- What you are asked to do: Would you write out the records below exactly as given?

- Source data:
····················

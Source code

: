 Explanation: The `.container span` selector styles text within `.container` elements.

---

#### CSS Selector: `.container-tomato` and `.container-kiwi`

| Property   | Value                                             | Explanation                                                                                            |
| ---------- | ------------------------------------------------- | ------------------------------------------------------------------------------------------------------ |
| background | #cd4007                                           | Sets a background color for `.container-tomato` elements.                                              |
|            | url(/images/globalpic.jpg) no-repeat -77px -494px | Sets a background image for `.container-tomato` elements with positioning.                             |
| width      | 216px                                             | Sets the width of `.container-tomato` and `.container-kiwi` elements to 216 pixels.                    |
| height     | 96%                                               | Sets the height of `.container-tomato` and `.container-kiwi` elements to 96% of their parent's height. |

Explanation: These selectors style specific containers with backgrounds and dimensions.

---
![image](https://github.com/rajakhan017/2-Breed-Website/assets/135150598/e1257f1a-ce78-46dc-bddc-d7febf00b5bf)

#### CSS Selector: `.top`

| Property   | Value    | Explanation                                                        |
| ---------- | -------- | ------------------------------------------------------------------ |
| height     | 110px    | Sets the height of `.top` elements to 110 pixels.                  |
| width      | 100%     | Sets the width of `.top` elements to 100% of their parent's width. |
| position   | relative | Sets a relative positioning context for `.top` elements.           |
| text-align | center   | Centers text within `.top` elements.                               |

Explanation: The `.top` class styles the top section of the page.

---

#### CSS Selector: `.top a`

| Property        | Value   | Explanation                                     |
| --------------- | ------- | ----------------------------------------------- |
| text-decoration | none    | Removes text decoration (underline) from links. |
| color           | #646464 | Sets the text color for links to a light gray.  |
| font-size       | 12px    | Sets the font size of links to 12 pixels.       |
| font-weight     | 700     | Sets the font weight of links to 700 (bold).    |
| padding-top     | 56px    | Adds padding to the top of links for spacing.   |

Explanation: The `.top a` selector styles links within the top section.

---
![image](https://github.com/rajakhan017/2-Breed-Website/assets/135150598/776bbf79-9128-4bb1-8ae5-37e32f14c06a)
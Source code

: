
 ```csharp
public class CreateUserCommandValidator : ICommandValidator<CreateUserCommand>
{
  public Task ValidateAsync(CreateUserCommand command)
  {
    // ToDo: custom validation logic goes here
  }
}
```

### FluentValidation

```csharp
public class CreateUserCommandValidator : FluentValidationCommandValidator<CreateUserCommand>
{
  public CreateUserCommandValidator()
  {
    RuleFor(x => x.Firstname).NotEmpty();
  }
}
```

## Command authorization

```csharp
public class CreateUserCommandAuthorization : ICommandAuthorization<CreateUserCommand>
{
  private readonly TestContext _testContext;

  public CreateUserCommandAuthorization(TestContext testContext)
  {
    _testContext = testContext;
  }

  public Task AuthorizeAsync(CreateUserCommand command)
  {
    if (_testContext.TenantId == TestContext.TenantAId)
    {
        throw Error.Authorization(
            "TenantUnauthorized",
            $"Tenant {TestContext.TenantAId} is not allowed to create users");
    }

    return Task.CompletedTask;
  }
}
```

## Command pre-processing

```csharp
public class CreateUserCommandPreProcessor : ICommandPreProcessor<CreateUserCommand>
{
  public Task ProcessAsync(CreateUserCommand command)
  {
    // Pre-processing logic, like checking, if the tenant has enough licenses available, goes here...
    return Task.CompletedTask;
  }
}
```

····················

- Output of the task:
Source code

: Explanation: The `.container span` selector styles text within `.container` elements.

---

#### CSS Selector: `.container-tomato` and `.container-kiwi`

| Property   | Value                                             | Explanation                                                                                            |
| ---------- | ------------------------------------------------- | ------------------------------------------------------------------------------------------------------ |
| background | #cd4007                                           | Sets a background color for `.container-tomato` elements.                                              |
|            | url(/images/globalpic.jpg) no-repeat -77px -494px | Sets a background image for `.container-tomato` elements with positioning.                             |
| width      | 216px                                             | Sets the width of `.container-tomato` and `.container-kiwi` elements to 216 pixels.                    |
| height     | 96%                                               | Sets the height of `.container-tomato` and `.container-kiwi` elements to 96% of their parent's height. |

Explanation: These selectors style specific containers with backgrounds and dimensions.

---
![image](https://github.com/rajakhan017/2-Breed-Website/assets/135150598/e1257f1a-ce78-46dc-bddc-d7febf00b5bf)

#### CSS Selector: `.top`

| Property   | Value    | Explanation                                                        |
| ---------- | -------- | ------------------------------------------------------------------ |
| height     | 110px    | Sets the height of `.top` elements to 110 pixels.                  |
| width      | 100%     | Sets the width of `.top` elements to 100% of their parent's width. |
| position   | relative | Sets a relative positioning context for `.top` elements.           |
| text-align | center   | Centers text within `.top` elements.                               |

Explanation: The `.top` class styles the top section of the page.

---

#### CSS Selector: `.top a`

| Property        | Value   | Explanation                                     |
| --------------- | ------- | ----------------------------------------------- |
| text-decoration | none    | Removes text decoration (underline) from links. |
| color           | #646464 | Sets the text color for links to a light gray.  |
| font-size       | 12px    | Sets the font size of links to 12 pixels.       |
| font-weight     | 700     | Sets the font weight of links to 700 (bold).    |
| padding-top     | 56px    | Adds padding to the top of links for spacing.   |

Explanation: The `.top a` selector styles links within the top section.

---
![image](https://github.com/rajakhan017/2-Breed-Website/assets/135150598/776bbf79-9128-4bb1-8ae5-37e32f14c06a)
Source code

:
 ```csharp
public class CreateUserCommandValidator : ICommandValidator<CreateUserCommand>
{
  public Task ValidateAsync(CreateUserCommand command)
  {
    // ToDo: custom validation logic goes here
  }
}
```

### FluentValidation

```csharp
public class CreateUserCommandValidator : FluentValidationCommandValidator<CreateUserCommand>
{
  public CreateUserCommandValidator()
  {
    RuleFor(x => x.Firstname).NotEmpty();
  }
}
```

## Command authorization

```csharp
public class CreateUserCommandAuthorization : ICommandAuthorization<CreateUserCommand>
{
  private readonly TestContext _testContext;

  public CreateUserCommandAuthorization(TestContext testContext)
  {
    _testContext = testContext;
  }

  public Task AuthorizeAsync(CreateUserCommand command)
  {
    if (_testContext.TenantId == TestContext.TenantAId)
    {
        throw Error.Authorization(
            "TenantUnauthorized",
            $"Tenant {TestContext.TenantAId} is not allowed to create users");
    }

    return Task.CompletedTask;
  }
}
```

## Command pre-processing

```csharp
public class CreateUserCommandPreProcessor : ICommandPreProcessor<CreateUserCommand>
{
  public Task ProcessAsync(CreateUserCommand command)
  {
    // Pre-processing logic, like checking, if the tenant has enough licenses available, goes here...
    return Task.CompletedTask;
  }
}
```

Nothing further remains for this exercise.